* **WHAT YOU SHOULD DO**: The entries should be written out again exactly as they read.

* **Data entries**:

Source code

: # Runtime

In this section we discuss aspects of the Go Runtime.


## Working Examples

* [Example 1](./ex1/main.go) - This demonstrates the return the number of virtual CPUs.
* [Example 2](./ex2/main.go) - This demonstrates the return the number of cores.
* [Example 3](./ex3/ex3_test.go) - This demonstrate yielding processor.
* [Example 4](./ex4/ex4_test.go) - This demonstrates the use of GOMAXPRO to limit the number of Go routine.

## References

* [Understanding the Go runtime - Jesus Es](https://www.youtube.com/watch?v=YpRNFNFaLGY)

* **RESULT OF THE EXERCISE**:
Source code

: # Runtime

In this section we discuss aspects of the Go Runtime.


## Working Examples

* [Example 1](./ex1/main.go) - This demonstrates the return the number of virtual CPUs.
* [Example 2](./ex2/main.go) - This demonstrates the return the number of cores.
* [Example 3](./ex3/ex3_test.go) - This demonstrate yielding processor.
* [Example 4](./ex4/ex4_test.go) - This demonstrates the use of GOMAXPRO to limit the number of Go routine.

## References

* [Understanding the Go runtime - Jesus Es](https://www.youtube.com/watch?v=YpRNFNFaLGY)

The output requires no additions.